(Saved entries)
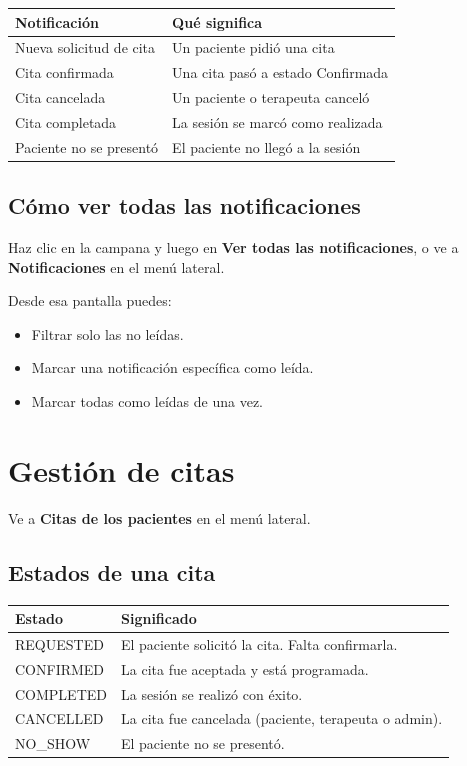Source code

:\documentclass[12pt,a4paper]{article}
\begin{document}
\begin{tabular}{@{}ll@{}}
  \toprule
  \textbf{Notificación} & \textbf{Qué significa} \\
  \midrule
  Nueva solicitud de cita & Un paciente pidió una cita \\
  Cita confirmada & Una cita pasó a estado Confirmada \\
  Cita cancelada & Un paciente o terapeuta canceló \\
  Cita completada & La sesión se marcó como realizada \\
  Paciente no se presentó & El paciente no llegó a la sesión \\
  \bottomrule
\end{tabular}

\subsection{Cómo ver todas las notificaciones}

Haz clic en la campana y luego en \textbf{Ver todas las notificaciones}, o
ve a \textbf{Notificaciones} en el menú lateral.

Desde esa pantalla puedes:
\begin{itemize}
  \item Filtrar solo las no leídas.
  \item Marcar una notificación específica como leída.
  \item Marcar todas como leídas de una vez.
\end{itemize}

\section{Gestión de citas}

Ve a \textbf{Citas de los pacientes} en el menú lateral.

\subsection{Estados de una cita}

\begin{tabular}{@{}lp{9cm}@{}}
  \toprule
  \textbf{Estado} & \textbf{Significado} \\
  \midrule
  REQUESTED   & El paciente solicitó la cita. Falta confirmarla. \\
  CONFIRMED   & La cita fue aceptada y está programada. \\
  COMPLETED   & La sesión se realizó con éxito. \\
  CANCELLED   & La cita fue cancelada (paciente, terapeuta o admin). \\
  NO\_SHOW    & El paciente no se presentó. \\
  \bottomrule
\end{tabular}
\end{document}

* * *

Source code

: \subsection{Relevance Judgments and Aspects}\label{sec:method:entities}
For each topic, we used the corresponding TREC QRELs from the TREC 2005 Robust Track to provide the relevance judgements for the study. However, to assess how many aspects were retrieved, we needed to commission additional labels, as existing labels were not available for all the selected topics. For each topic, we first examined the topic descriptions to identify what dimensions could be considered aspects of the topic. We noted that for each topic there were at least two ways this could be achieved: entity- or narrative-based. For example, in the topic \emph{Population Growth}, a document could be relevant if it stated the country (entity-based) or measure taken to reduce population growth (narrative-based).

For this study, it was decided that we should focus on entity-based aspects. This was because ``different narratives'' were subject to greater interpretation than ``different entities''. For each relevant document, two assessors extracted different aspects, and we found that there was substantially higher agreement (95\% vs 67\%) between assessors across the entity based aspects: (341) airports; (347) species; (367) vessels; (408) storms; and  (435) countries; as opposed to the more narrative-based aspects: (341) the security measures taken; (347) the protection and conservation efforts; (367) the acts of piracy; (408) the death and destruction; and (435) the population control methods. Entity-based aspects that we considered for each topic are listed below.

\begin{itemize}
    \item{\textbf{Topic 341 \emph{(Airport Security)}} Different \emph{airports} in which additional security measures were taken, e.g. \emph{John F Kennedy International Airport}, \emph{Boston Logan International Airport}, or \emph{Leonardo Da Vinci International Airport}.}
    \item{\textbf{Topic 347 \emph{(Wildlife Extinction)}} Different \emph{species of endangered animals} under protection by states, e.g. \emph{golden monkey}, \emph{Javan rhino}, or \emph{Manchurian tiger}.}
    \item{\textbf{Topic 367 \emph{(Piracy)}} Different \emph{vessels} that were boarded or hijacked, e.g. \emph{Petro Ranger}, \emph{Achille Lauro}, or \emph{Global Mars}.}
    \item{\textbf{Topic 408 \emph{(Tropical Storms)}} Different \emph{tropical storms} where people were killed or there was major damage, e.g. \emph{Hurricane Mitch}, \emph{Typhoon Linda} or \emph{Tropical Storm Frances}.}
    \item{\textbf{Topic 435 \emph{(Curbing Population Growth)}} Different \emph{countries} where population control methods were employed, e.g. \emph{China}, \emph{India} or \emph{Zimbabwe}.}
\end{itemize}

==

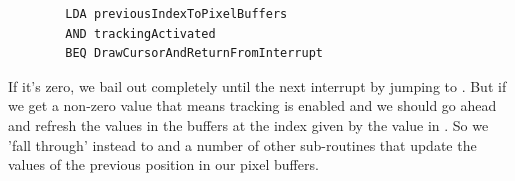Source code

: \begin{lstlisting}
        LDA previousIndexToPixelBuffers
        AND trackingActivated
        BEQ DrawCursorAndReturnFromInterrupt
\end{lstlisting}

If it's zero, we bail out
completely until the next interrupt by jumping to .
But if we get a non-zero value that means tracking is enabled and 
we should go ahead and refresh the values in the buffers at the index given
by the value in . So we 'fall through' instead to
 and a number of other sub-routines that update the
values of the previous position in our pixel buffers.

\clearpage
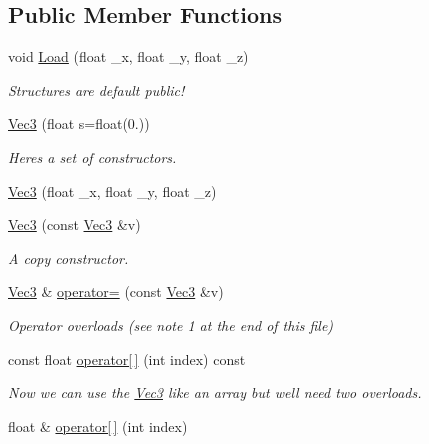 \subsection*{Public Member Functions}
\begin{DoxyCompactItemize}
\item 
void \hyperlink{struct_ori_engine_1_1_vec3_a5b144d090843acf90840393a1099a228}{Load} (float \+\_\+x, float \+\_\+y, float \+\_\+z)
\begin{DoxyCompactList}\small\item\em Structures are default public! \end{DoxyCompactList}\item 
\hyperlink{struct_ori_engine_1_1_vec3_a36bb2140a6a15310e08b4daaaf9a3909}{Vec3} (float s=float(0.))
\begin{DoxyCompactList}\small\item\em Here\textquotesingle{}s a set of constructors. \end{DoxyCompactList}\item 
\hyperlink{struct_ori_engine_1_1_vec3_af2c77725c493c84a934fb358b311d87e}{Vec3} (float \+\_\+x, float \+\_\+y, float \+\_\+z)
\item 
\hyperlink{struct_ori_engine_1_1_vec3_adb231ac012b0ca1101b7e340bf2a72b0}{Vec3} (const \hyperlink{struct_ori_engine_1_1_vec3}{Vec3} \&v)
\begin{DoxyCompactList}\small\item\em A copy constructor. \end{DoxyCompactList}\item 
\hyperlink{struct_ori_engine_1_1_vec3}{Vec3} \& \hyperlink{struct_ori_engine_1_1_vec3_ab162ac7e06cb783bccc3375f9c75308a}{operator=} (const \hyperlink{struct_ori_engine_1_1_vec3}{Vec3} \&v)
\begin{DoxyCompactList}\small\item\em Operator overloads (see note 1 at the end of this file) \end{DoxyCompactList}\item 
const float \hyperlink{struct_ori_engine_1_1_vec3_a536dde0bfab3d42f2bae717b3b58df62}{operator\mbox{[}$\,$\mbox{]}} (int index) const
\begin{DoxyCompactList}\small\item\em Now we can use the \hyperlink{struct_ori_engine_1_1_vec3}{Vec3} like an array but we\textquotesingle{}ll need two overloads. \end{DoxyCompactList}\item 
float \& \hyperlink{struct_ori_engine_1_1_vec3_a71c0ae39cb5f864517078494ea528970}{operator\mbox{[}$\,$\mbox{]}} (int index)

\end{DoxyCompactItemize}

● **TASK DIRECTIONS**: Whenever the word "methods" occurs in a line above, copy that line.

● **FINAL ANSWER**:
For this study, it was decided that we should focus on entity-based aspects. This was because ``different narratives'' were subject to greater interpretation than ``different entities''. For each relevant document, two assessors extracted different aspects, and we found that there was substantially higher agreement (95\% vs 67\%) between assessors across the entity based aspects: (341) airports; (347) species; (367) vessels; (408) storms; and  (435) countries; as opposed to the more narrative-based aspects: (341) the security measures taken; (347) the protection and conservation efforts; (367) the acts of piracy; (408) the death and destruction; and (435) the population control methods. Entity-based aspects that we considered for each topic are listed below.
    \item{\textbf{Topic 435 \emph{(Curbing Population Growth)}} Different \emph{countries} where population control methods were employed, e.g. \emph{China}, \emph{India} or \emph{Zimbabwe}.}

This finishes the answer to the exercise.